GCP Cloud NAT + Golang’s HTTP client = 🤯
Created: Oct 14, 2020
It simply does not become boring in the tech area. Yesterday we had a funny problem with an actually easy task:
Execute 10.006.525 PUT requests with different parameters against an API
Easy right? I thought so too. But the sequential execution of 10 million
requests would certainly take some time, and I like to build things and not
watch them run. Let’s do it in Golang and use some goroutines for that. Said and
done, and a few moments later I had my program running on my local machine.
go build
and scp
the whole thing to a worker virtual machine running in the
Google Cloud and execute:
INFO[2020-10-13T15:32:51Z] Request #1 finished
INFO[2020-10-13T15:32:51Z] Request #2 finished
-- snip --
INFO[2020-10-13T15:32:51Z] Request #62 finished
INFO[2020-10-13T15:32:51Z] Request #63 finished
INFO[2020-10-13T15:32:52Z] Request #64 finished
…
hmm why did it stop after 64 request? I checked my code, checked it again but i could not find anything unusual. If it is not the developer’s fault, it must be the bloody infrastructure. As always …
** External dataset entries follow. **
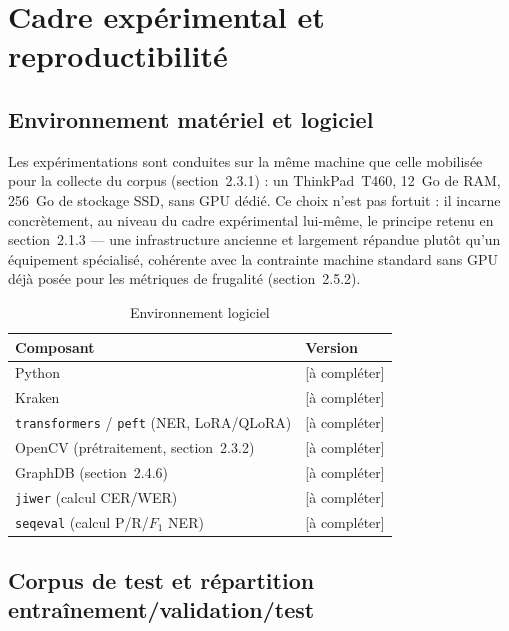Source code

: \section{Cadre expérimental et reproductibilité}

\subsection{Environnement matériel et logiciel}

Les expérimentations sont conduites sur la même machine que celle mobilisée pour
la collecte du corpus (section~2.3.1) : un ThinkPad~T460, 12~Go de RAM, 256~Go de
stockage SSD, sans GPU dédié. Ce choix n'est pas fortuit : il incarne concrètement,
au niveau du cadre expérimental lui-même, le principe retenu en section~2.1.3 ---
une infrastructure ancienne et largement répandue plutôt qu'un équipement
spécialisé, cohérente avec la contrainte \og machine standard sans GPU \fg{} déjà
posée pour les métriques de frugalité (section~2.5.2).

\begin{table}[H]
    \centering
    \small
    \caption{Environnement logiciel}
    \label{tab:environnement-logiciel}
    \begin{tabular}{ll}
        \toprule
        \textbf{Composant}                                      & \textbf{Version} \\
        \midrule
        Python                                                  & [à compléter]    \\
        Kraken                                                  & [à compléter]    \\
        \texttt{transformers} / \texttt{peft} (NER, LoRA/QLoRA) & [à compléter]    \\
        OpenCV (prétraitement, section~2.3.2)                   & [à compléter]    \\
        GraphDB (section~2.4.6)                                 & [à compléter]    \\
        \texttt{jiwer} (calcul CER/WER)                         & [à compléter]    \\
        \texttt{seqeval} (calcul P/R/$F_1$ NER)                 & [à compléter]    \\
        \bottomrule
    \end{tabular}
\end{table}

\subsection{Corpus de test et répartition entraînement/validation/test}

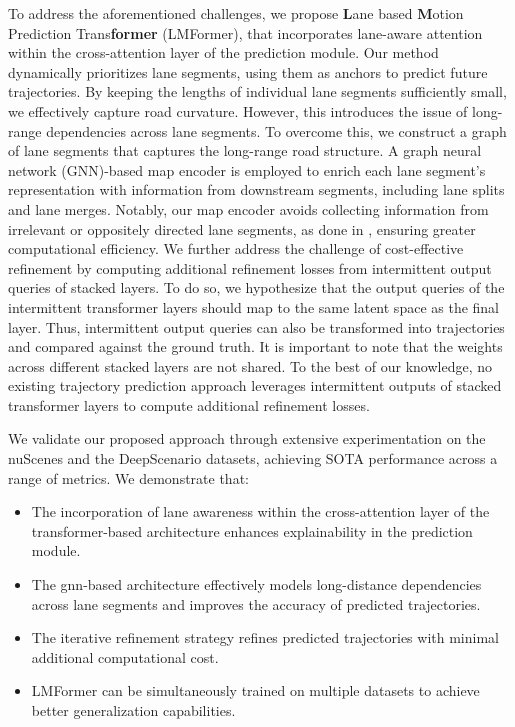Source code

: To address the aforementioned challenges, we propose \textbf{L}ane based \textbf{M}otion Prediction Trans\textbf{former} (LMFormer), that incorporates lane-aware attention within the cross-attention layer of the prediction module. Our method dynamically prioritizes lane segments, using them as anchors to predict future trajectories. By keeping the lengths of individual lane segments sufficiently small, we effectively capture road curvature. However, this introduces the issue of long-range dependencies across lane segments. To overcome this, we construct a graph of lane segments that captures the long-range road structure. A graph neural network (GNN)-based map encoder is employed to enrich each lane segment's representation with information from downstream segments, including lane splits and lane merges. Notably, our map encoder avoids collecting information from irrelevant or oppositely directed lane segments, as done in \cite{liang2020learning}, ensuring greater computational efficiency. We further address the challenge of cost-effective refinement by computing additional refinement losses from intermittent output queries of stacked layers. To do so, we hypothesize that the output queries of the intermittent transformer layers should map to the same latent space as the final layer. Thus, intermittent output queries can also be transformed into trajectories and compared against the ground truth. It is important to note that the weights across different stacked layers are not shared. To the best of our knowledge, no existing trajectory prediction approach leverages intermittent outputs of stacked transformer layers to compute additional refinement losses.

We validate our proposed approach through extensive experimentation on the nuScenes \cite{caesar2020nuscenes} and the DeepScenario \cite{lu2023deepscenario} datasets, achieving SOTA performance across a range of metrics. We demonstrate that:

\begin{itemize}
    \item The incorporation of lane awareness within the cross-attention layer of the transformer-based architecture enhances explainability in the prediction module.
    \item The \ac{gnn}-based architecture effectively models long-distance dependencies across lane segments and improves the accuracy of predicted trajectories.
    \item The iterative refinement strategy refines predicted trajectories with minimal additional computational cost.
    \item LMFormer can be simultaneously trained on multiple datasets to achieve better generalization capabilities.
\end{itemize}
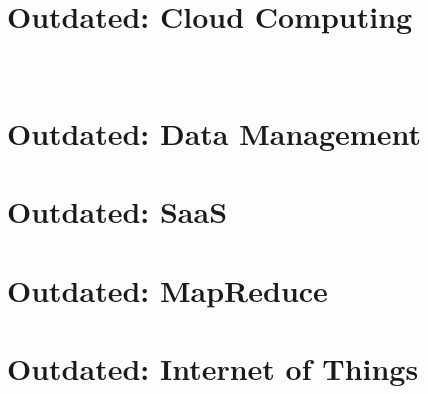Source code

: 
\part{Outdated: Cloud Computing}
\FILENAME\

%
%





\part{Outdated: Data Management}



\part{Outdated: SaaS}
\label{sec:icloud-saas}



\part{Outdated: MapReduce}





%
%

\part{Outdated: Internet of Things}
So i reached out to David Gleich, one of my company’s Google Cloud experts, and asked him for advise. The first thing we did was to build a simplified dummy without any bells and whistles to rule out an issue with the goroutines:
package main
import (
"log"
"net/http"
)
func main() {
cnt := 0
client := &http.Client{}
for {
cnt++
resp, err := client.Get("https://example.com/")
if err != nil {
log.Printf("Error on request #%d: %s", cnt, err)
continue
}
resp.Body.Close()
log.Printf("Request #%d finished", cnt)
}
}
But we ran into the same problem:
INFO[2020-10-13T15:48:51Z] Request #1 finished
INFO[2020-10-13T15:48:51Z] Request #2 finished
-- snip --
INFO[2020-10-13T15:48:51Z] Request #62 finished
INFO[2020-10-13T15:48:51Z] Request #63 finished
INFO[2020-10-13T15:48:52Z] Request #64 finished
Do you use Cloud NAT with this machine? David asked. Yes, because this virtual machine does not need to be reachable from the outside and therefore does not have an external IP address, but needs Cloud NAT to reach the Internet.
OK lets check the Cloud NAT setup:
64, that sounds familiar. The tooltip describes
Minimum ports per VM instances
as:
By default, a VM instance has 64 ports, which means it can open 64 connections to the same destination IP and port. A VM instance can open up to 64,000 connections across all protocols.
Aha big brain time. Lets change this Cloud NAT setting to 128.
INFO[2020-10-13T16:05:51Z] Request #1 finished
INFO[2020-10-13T16:05:51Z] Request #2 finished
-- snip --
INFO[2020-10-13T16:05:58Z] Request #126 finished
INFO[2020-10-13T16:05:58Z] Request #127 finished
INFO[2020-10-13T16:05:58Z] Request #128 finished
So it seems that there is some kind of correlation 😲
Bloody infrastructure, i told you … But why does the program not close or
reuse the TCP connection? We already had the usual resp.Body.Close()
. After
some try and error we found this Stack Overflow post: Why is Go HTTPS Client not
reusing connections? and there Matt Self answered:
The default client does reuse connections.
Be sure to close the response.
Callers should close resp.Body when done reading from it. If resp.Body is not closed, the Client’s underlying RoundTripper (typically Transport) may not be able to re-use a persistent TCP connection to the server for a subsequent “keep-alive” request.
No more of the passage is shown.